--- INPUT FOR THIS TASK ---
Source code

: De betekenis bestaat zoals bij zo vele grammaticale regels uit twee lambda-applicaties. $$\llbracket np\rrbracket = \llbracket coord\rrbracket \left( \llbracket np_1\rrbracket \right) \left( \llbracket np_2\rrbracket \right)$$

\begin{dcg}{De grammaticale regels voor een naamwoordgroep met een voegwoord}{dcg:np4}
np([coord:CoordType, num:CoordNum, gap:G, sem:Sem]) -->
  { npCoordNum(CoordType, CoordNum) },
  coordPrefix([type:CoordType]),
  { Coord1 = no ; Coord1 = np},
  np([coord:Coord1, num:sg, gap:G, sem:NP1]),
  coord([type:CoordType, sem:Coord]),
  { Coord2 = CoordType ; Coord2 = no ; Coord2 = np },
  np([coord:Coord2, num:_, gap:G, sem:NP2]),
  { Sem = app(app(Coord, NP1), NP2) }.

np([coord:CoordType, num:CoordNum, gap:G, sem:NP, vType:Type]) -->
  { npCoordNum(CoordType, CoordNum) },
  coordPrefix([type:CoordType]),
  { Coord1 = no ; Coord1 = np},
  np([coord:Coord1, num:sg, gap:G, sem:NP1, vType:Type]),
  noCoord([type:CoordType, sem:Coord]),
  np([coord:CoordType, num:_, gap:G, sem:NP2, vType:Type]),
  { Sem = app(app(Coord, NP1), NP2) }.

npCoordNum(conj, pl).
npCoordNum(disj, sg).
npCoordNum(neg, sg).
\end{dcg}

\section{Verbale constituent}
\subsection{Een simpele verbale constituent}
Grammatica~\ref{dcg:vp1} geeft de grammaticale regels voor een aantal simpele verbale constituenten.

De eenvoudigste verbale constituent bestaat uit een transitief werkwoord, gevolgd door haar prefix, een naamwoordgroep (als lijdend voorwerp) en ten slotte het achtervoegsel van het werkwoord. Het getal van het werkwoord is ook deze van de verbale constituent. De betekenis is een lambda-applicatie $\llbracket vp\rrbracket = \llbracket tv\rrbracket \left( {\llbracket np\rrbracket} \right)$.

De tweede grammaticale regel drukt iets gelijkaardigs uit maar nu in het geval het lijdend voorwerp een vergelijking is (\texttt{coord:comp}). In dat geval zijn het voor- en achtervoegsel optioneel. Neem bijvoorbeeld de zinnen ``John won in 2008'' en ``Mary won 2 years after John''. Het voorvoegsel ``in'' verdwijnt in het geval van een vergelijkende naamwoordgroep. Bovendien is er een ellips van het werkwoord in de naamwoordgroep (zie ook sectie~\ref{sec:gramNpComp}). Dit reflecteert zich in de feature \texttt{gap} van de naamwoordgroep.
---
* _BRIEF_
Quote the listing word for word from its first line through the line in which "voor een naamwoordgroep" appears.

* _YOUR RESPONSE_
Source code

: De betekenis bestaat zoals bij zo vele grammaticale regels uit twee lambda-applicaties. $$\llbracket np\rrbracket = \llbracket coord\rrbracket \left( \llbracket np_1\rrbracket \right) \left( \llbracket np_2\rrbracket \right)$$

\begin{dcg}{De grammaticale regels voor een naamwoordgroep met een voegwoord}{dcg:np4}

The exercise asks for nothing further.